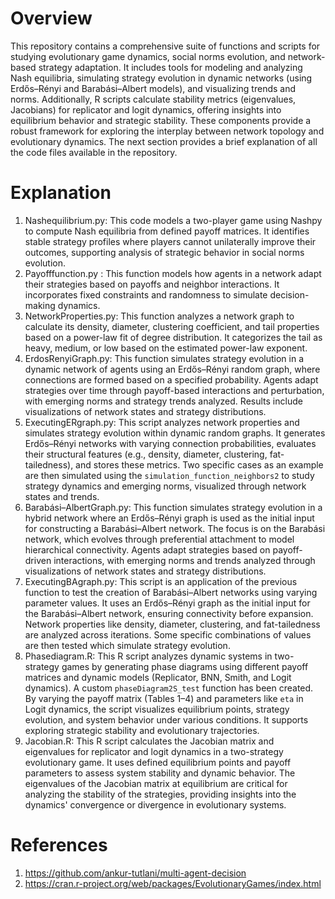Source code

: # Overview
This repository contains a comprehensive suite of functions and scripts for studying evolutionary game dynamics, social norms evolution, and network-based strategy adaptation. It includes tools for modeling and analyzing Nash equilibria, simulating strategy evolution in dynamic networks (using Erdős–Rényi and Barabási–Albert models), and visualizing trends and norms. Additionally, R scripts calculate stability metrics (eigenvalues, Jacobians) for replicator and logit dynamics, offering insights into equilibrium behavior and strategic stability. These components provide a robust framework for exploring the interplay between network topology and evolutionary dynamics.
The next section provides a brief explanation of all the code files available in the repository.

# Explanation
1. Nashequilibrium.py: This code models a two-player game using Nashpy to compute Nash equilibria from defined payoff matrices. It identifies stable strategy profiles where players cannot unilaterally improve their outcomes, supporting analysis of strategic behavior in social norms evolution.
2. Payofffunction.py : This function models how agents in a network adapt their strategies based on payoffs and neighbor interactions. It incorporates fixed constraints and randomness to simulate decision-making dynamics.
3. NetworkProperties.py: This function analyzes a network graph to calculate its density, diameter, clustering coefficient, and tail properties based on a power-law fit of degree distribution. It categorizes the tail as heavy, medium, or low based on the estimated power-law exponent.
4. ErdosRenyiGraph.py: This function simulates strategy evolution in a dynamic network of agents using an Erdős–Rényi random graph, where connections are formed based on a specified probability. Agents adapt strategies over time through payoff-based interactions and perturbation, with emerging norms and strategy trends analyzed. Results include visualizations of network states and strategy distributions.
5. ExecutingERgraph.py: This script analyzes network properties and simulates strategy evolution within dynamic random graphs. It generates Erdős–Rényi networks with varying connection probabilities, evaluates their structural features (e.g., density, diameter, clustering, fat-tailedness), and stores these metrics. Two specific cases as an example are then simulated using the `simulation_function_neighbors2` to study strategy dynamics and emerging norms, visualized through network states and trends.
6. Barabási–AlbertGraph.py: This function simulates strategy evolution in a hybrid network where an Erdős–Rényi graph is used as the initial input for constructing a Barabási–Albert network. The focus is on the Barabási network, which evolves through preferential attachment to model hierarchical connectivity. Agents adapt strategies based on payoff-driven interactions, with emerging norms and trends analyzed through visualizations of network states and strategy distributions.
7. ExecutingBAgraph.py: This script is an application of the previous function to test the creation of Barabási–Albert networks using varying parameter values. It uses an Erdős–Rényi graph as the initial input for the Barabási–Albert network, ensuring connectivity before expansion. Network properties like density, diameter, clustering, and fat-tailedness are analyzed across iterations. Some specific combinations of values are then tested which simulate strategy evolution.
8. Phasediagram.R: This R script analyzes dynamic systems in two-strategy games by generating phase diagrams using different payoff matrices and dynamic models (Replicator, BNN, Smith, and Logit dynamics). A custom `phaseDiagram2S_test` function has been created. By varying the payoff matrix (Tables 1–4) and parameters like `eta` in Logit dynamics, the script visualizes equilibrium points, strategy evolution, and system behavior under various conditions. It supports exploring strategic stability and evolutionary trajectories.
9. Jacobian.R: This R script calculates the Jacobian matrix and eigenvalues for replicator and logit dynamics in a two-strategy evolutionary game. It uses defined equilibrium points and payoff parameters to assess system stability and dynamic behavior. The eigenvalues of the Jacobian matrix at equilibrium are critical for analyzing the stability of the strategies, providing insights into the dynamics' convergence or divergence in evolutionary systems.


# References
1. https://github.com/ankur-tutlani/multi-agent-decision
2. https://cran.r-project.org/web/packages/EvolutionaryGames/index.html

• [PROMPT]: Retype word for word the line above with "# References" and all lines after it, nothing else.

• [FINISHED TASK]:
# References
1. https://github.com/ankur-tutlani/multi-agent-decision
2. https://cran.r-project.org/web/packages/EvolutionaryGames/index.html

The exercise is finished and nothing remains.